IG corporates draw a blank amid cautious sentiment

3 min read
EMEA
Jihye Hwang

A blank issuance day in the euro high-grade corporate primary market has left volumes for October so far this year stalled at just €2.55bn, though one Triple B rated borrower is preparing to tap the market as early as tomorrow.

Tuesday marked two straight days of no supply, with only one corporate, Indigo Group, in the publicly announced pipeline. The French car park operator plans to print a 6.5-year bond with an expected €500m size, alongside a tender offer on the company's 2.125% April 2025s, of which €528.5m is outstanding.

While the pace of issuance had already been slowing down due to the earnings blackout period, borrowers have also had to navigate severe interest rate volatility in recent weeks. Still, with higher new issue premiums of roughly 30bp on offer, the investment-grade corporate market managed to stay open last week even for tricky names and products such as real estate sector bonds and hybrid offerings.

"The credit market is behaving very well and for a simple reason – a lot of investors, especially the ones that have a buy-and-hold strategy, are attracted by the yields. If you're investing in a short-term bond issued by an investment-grade borrower, you don't really care if the company is in a cyclical sector or not as the bond will get redeemed given the credit rating," said Eric Vanraes, a portfolio manager of the strategic bond opportunities fund at Eric Sturdza Investments.

Bankers also say there is liquidity available, but noted that investors remain selective. "The market is not entering a window for opportunistic issuers and companies have to be pragmatic about pricing," said a syndicate banker.

A second banker, who is on the Indigo transaction, said he has about four to five borrowers looking to print in the next two weeks. "We are still confident that if there is no specific contagion [from the rates volatility], the primary market will stay open," he said.
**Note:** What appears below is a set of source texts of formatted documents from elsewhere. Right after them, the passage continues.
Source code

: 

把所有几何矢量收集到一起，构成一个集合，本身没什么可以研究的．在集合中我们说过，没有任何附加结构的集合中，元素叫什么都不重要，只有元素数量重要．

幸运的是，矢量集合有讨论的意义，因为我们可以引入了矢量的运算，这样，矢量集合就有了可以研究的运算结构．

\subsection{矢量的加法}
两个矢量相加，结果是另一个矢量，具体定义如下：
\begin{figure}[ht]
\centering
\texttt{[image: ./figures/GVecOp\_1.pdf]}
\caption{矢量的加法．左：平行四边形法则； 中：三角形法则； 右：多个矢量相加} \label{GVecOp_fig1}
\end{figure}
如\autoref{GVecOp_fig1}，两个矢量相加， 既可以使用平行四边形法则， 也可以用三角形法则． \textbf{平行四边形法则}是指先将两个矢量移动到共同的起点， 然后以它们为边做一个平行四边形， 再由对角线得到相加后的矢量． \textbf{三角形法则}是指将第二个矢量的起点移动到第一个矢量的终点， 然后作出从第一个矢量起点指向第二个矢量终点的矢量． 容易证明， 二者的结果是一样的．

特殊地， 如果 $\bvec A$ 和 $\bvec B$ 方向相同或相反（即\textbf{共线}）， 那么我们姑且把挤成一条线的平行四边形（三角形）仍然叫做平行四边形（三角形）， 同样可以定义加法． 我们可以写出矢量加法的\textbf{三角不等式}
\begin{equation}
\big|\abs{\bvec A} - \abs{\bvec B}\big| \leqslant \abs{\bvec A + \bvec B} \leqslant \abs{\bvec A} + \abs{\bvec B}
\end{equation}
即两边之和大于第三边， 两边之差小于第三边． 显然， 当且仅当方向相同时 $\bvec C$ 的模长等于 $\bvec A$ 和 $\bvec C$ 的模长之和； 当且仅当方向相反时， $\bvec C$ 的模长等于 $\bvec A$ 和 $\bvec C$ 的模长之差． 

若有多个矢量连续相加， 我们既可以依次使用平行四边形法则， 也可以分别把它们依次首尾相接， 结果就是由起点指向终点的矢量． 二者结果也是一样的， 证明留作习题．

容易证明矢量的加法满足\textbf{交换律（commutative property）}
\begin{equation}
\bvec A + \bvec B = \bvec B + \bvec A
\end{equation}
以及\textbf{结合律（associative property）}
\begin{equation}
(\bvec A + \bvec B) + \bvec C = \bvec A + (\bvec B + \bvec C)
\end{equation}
Indigo has hired Credit Agricole and JP Morgan as global coordinators for the proposed trade. BNP Paribas, HSBC, NatWest Markets and Santander are active bookrunners. The French issuer will complete a two-day investor roadshow on Tuesday.

S&P upgraded Indigo's credit rating to BBB from BBB– in May, citing its expectation that the company will maintain a resilient operating performance in 2023–2024. The rating agency also forecasts that Indigo will generate stronger-than-anticipated cashflow over 2023–2025, which will mitigate the higher debt stemming from its purchase of pure off-street Spanish car park group Parkia Spanish Holding SLU and its subsidiaries.

Recent credit spread widening coupled with fund outflows, however, have stoked concerns over how long the resilient tone can be maintained. The average asset swap spread for euro non-financial senior debt rose by around 5bp last week and was spotted even wider on Monday at 91.5bp, according to iBoxx.

"I am growing more and more cautious and have sold all my hybrid positions as higher-beta bonds don’t make sense," said Vanraes. "We are seeing signs of a potential black swan event, with huge short positions at the long end. If there is some kind of volatility, as seen in the SVB crisis, or any accident, there will be huge sell-offs at the long end, prompting margin calls and a short squeeze."